# ASSIGNED TASK:
Whenever the word "network" turns up in a line below, that line should be copied.

# STORED DATA:
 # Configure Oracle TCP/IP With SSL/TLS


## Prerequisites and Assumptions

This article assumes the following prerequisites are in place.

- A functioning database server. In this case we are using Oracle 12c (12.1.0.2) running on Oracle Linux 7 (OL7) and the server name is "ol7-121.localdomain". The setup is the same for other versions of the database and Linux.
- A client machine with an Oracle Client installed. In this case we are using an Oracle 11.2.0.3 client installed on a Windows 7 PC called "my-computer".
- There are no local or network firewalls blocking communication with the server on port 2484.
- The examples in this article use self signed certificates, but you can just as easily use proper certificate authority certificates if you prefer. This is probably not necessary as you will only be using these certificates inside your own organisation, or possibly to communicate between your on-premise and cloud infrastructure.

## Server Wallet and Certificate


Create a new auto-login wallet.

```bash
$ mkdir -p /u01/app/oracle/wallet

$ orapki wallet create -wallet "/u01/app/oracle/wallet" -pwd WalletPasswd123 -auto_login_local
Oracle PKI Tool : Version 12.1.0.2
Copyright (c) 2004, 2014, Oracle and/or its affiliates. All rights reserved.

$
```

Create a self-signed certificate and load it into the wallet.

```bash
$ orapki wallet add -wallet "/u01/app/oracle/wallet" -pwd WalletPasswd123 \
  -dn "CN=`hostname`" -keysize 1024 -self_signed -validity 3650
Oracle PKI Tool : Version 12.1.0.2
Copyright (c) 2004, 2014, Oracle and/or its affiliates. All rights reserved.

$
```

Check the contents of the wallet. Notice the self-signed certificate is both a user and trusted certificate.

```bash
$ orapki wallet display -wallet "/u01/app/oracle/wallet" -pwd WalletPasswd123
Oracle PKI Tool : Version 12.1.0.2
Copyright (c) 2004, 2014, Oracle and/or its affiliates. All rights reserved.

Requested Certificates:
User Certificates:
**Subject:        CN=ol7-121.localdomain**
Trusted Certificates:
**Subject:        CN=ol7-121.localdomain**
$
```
...
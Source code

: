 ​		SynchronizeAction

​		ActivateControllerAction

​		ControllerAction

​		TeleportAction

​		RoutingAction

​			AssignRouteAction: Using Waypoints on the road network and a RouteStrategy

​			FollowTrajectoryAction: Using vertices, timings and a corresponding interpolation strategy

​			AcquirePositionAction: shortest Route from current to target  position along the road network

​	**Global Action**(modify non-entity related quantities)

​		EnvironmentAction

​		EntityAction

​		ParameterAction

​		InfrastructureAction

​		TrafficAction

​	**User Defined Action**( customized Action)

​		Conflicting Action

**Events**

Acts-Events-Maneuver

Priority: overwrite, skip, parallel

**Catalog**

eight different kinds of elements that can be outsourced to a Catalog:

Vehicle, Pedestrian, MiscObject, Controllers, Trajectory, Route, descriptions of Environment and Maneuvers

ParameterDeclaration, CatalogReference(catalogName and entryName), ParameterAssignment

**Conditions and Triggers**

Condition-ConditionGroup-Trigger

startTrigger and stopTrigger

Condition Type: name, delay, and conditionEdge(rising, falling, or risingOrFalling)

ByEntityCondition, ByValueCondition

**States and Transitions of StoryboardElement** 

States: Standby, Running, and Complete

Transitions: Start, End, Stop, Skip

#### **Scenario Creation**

# ANSWER BELOW:
- There are no local or network firewalls blocking communication with the server on port 2484.
​			AssignRouteAction: Using Waypoints on the road network and a RouteStrategy
​			AcquirePositionAction: shortest Route from current to target  position along the road network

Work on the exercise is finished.